Romeo, chef di risotti, sorrisi e umiltà. Il commovente ricordo di Mina Novello.

Romeo, chef

Sarà pur vero che l’abito non fa il monaco, ma una delle eccezioni al proverbio è stata per ben oltre mezzo secolo impersonata da Romeo: pantaloni sale e pepe, giacca bianca e grande, classico cappello da cuoco erano la sua divisa d’ordinanza che non abbandonava mai tant’è che le rare volte che l’ho incontrato senza la tenuta da lavoro ci è mancato un pelo che non lo riconoscessi: ad evitarmi un comportamento sgarbato arrivava il suo sorriso, inconfondibile pieno di calore e di amicizia.

Tartufi a Pertini

Come gran parte dei biellesi, ho conosciuto Romeo quando, durante un periodo lunghissimo, aveva in gestione il Circolo Sociale, di cui non era solo lo chef di cucina: Romeo “era” il Circolo Sociale. Nelle belle sale aveva servito personaggi di ogni calibro e di molti conosceva aneddoti curiosi, quello che amava ricordare spesso riguardava Pertini, il Presidente della repubblica ospitato per una cena ufficiale. Il menu della serata prevedeva in apertura un’insalata di ovoli e tartufi, sostituita per il Presidente, su espressa richiesta del suo medico personale, da minestrina in brodo.

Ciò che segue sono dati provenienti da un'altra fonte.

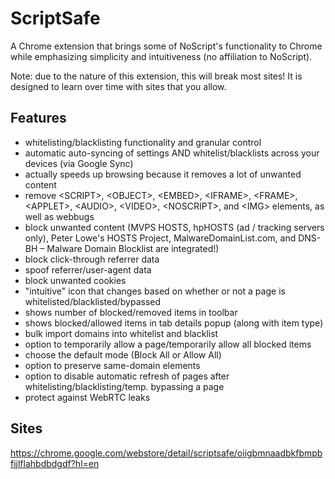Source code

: # ScriptSafe
A Chrome extension that brings some of NoScript's functionality to Chrome while emphasizing simplicity and intuitiveness (no affiliation to NoScript).

Note: due to the nature of this extension, this will break most sites! It is designed to learn over time with sites that you allow.

## Features
* whitelisting/blacklisting functionality and granular control
* automatic auto-syncing of settings AND whitelist/blacklists across your devices (via Google Sync)
* actually speeds up browsing because it removes a lot of unwanted content
* remove &lt;SCRIPT&gt;, &lt;OBJECT&gt;, &lt;EMBED&gt;, &lt;IFRAME&gt;, &lt;FRAME&gt;, &lt;APPLET&gt;, &lt;AUDIO&gt;, &lt;VIDEO&gt;, &lt;NOSCRIPT&gt;, and &lt;IMG&gt; elements, as well as webbugs
* block unwanted content (MVPS HOSTS, hpHOSTS (ad / tracking servers only), Peter Lowe's HOSTS Project, MalwareDomainList.com, and DNS-BH – Malware Domain Blocklist are integrated!)
* block click-through referrer data
* spoof referrer/user-agent data
* block unwanted cookies
* "intuitive" icon that changes based on whether or not a page is whitelisted/blacklisted/bypassed
* shows number of blocked/removed items in toolbar
* shows blocked/allowed items in tab details popup (along with item type)
* bulk import domains into whitelist and blacklist
* option to temporarily allow a page/temporarily allow all blocked items
* choose the default mode (Block All or Allow All)
* option to preserve same-domain elements
* option to disable automatic refresh of pages after whitelisting/blacklisting/temp. bypassing a page
* protect against WebRTC leaks

## Sites
https://chrome.google.com/webstore/detail/scriptsafe/oiigbmnaadbkfbmpbfijlflahbdbdgdf?hl=en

Nel momento in cui il cameriere gli posava il piatto davanti, data una rapida occhiata a quanto veniva contemporaneamente servito agli altri commensali, Pertini allontanò la minestrina e con voce imperiosa reclamò la sua porzione di funghi e tartufi di cui poco dopo richiese addirittura il bis sotto lo sguardo allarmato, ma impotente, del suo medico.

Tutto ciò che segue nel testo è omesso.